What's so hard about Adidas merchandise data capture?
Have done e-commerce data crawl know, Adi official website of the anti-climbing mechanism that is called a ruthless. The front foot just climbed 200 data, after the foot of the IP was shut down in a small black house. Ordinary users may feel that a change of IP on the line, but the system has been blocked to the entire IP segment, this time it is necessary to use theDynamic Proxy IP Poolto fight a guerrilla war.
Teach you to use a proxy IP to capture data
Here's a recommendation for the guys from ipipgoDynamic Residential Agents, their IP pool is updated 200,000+ per day, which is especially suitable for dealing with anti-climbing strict websites like Adi. Write a simple script in Python and remember to change the IP for each request:
import requests
from random import choice
List of proxies from ipipgo backend
proxies = [
"http://user:pass@gateway.ipipgo.com:30001",
"http://user:pass@gateway.ipipgo.com:30002".
... Other Proxy Nodes
]
url = "https://www.adidas.com/api/products"
headers = {
"User-Agent": "Mozilla/5.0 (Windows NT 10.0) AppleWebKit/537.36..."
}
try: response = requests.get(url)
response = requests.get(url, proxies={"http")
proxies={"http": choice(proxies)}, headers=headers, {"http": choice(proxies)}, }
headers=headers,
timeout=10
)
print(response.json())
except Exception as e.
print("Crawl failed, change IP and retry")

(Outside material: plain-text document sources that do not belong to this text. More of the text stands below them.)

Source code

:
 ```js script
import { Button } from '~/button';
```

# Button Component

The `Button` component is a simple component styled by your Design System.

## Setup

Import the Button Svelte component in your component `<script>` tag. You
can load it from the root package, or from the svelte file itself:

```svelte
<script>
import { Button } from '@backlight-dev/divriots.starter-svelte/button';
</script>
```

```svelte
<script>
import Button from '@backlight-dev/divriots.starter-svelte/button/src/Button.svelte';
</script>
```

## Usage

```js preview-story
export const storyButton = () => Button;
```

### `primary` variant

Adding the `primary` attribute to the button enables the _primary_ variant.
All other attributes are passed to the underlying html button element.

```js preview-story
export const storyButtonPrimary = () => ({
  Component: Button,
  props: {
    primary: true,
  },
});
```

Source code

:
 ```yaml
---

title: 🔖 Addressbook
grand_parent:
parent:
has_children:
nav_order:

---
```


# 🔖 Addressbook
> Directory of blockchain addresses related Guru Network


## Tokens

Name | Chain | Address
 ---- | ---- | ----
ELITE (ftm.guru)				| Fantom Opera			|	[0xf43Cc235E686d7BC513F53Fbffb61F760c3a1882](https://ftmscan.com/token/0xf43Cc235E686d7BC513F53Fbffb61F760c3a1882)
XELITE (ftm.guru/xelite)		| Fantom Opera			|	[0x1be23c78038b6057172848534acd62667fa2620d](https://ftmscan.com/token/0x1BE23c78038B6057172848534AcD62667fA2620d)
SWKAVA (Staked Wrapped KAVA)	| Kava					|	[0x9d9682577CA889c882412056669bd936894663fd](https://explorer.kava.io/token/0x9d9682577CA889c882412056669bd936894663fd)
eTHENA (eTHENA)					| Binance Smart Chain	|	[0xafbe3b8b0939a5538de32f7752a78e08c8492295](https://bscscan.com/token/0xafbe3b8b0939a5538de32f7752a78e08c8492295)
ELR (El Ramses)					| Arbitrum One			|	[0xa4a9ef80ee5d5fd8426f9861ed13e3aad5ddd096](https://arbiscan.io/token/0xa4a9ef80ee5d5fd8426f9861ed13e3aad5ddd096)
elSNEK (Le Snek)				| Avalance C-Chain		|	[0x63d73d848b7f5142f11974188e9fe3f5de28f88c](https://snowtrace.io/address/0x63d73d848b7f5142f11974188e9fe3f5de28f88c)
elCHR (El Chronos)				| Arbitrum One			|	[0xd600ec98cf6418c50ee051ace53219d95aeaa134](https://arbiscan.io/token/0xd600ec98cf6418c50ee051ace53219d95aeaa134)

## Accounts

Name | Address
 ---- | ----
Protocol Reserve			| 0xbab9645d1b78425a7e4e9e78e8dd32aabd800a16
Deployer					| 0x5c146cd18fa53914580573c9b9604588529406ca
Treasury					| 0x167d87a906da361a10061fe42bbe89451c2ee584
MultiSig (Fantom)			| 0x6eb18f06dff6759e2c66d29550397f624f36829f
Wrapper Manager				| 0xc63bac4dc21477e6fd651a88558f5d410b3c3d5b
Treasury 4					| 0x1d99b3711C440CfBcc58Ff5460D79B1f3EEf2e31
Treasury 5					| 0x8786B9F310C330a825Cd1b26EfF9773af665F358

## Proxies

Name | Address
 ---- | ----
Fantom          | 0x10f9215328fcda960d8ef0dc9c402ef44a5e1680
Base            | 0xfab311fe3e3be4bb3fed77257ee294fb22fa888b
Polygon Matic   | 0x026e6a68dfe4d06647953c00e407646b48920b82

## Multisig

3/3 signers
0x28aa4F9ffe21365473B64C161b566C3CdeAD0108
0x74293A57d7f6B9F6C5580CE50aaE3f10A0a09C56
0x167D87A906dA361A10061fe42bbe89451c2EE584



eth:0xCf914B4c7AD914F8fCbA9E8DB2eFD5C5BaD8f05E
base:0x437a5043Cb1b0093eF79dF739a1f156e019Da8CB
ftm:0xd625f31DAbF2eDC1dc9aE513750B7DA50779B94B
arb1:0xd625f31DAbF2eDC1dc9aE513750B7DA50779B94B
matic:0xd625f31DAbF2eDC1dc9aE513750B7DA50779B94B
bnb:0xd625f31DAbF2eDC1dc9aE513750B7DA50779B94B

Top 3 Tips for Avoiding Backcrawl
1. IP rotation frequency: It is recommended to change your IP every 50 catches and not wait until you are blocked!
2. request header masquerading as: remember to randomize the User-Agent, don't use the default header of the requests
3. request interval: better add a random.uniform(1,3) random wait
| Agent Type | Applicable Scenarios | Recommended Programs |
|---|---|---|
| Data Center Agents | Short-term small grabs | not recommended |
| Residential Agents | Long-term stable acquisition | ipipgo dynamic homes |
Common pitfalls QA
Q: Why is it still blocked after using a proxy?
A: Maybe the session is not disconnected, remember to clear cookies after each request, or just use stateless request
Q: What if ipipgo's proxy is not fast enough?
A: Their backstage can be selected低节点,实测用美国东部节点能压到200ms以内
A special reminder for veteran drivers
Don't try to be cheap and use free proxies, those IPs have long been blacklisted by Adi. Suggest to go directly to ipipgoExclusive IP packageIf you spend 200 bucks a month, the data capture success rate can soar from 30% to 85% or more. Used to know, professional things or professional tools to do.
One last thing: remember to update your IP pool every day! ipipgo has aIP Freshness FunctionIf you have a CAPTCHA bombardment, you can work with their API to automatically change the export IP address, which is written in their documentation. If you encounter CAPTCHA bombing, you can work with their API to automatically replace the export IP, the specific operation in their home documentation are written.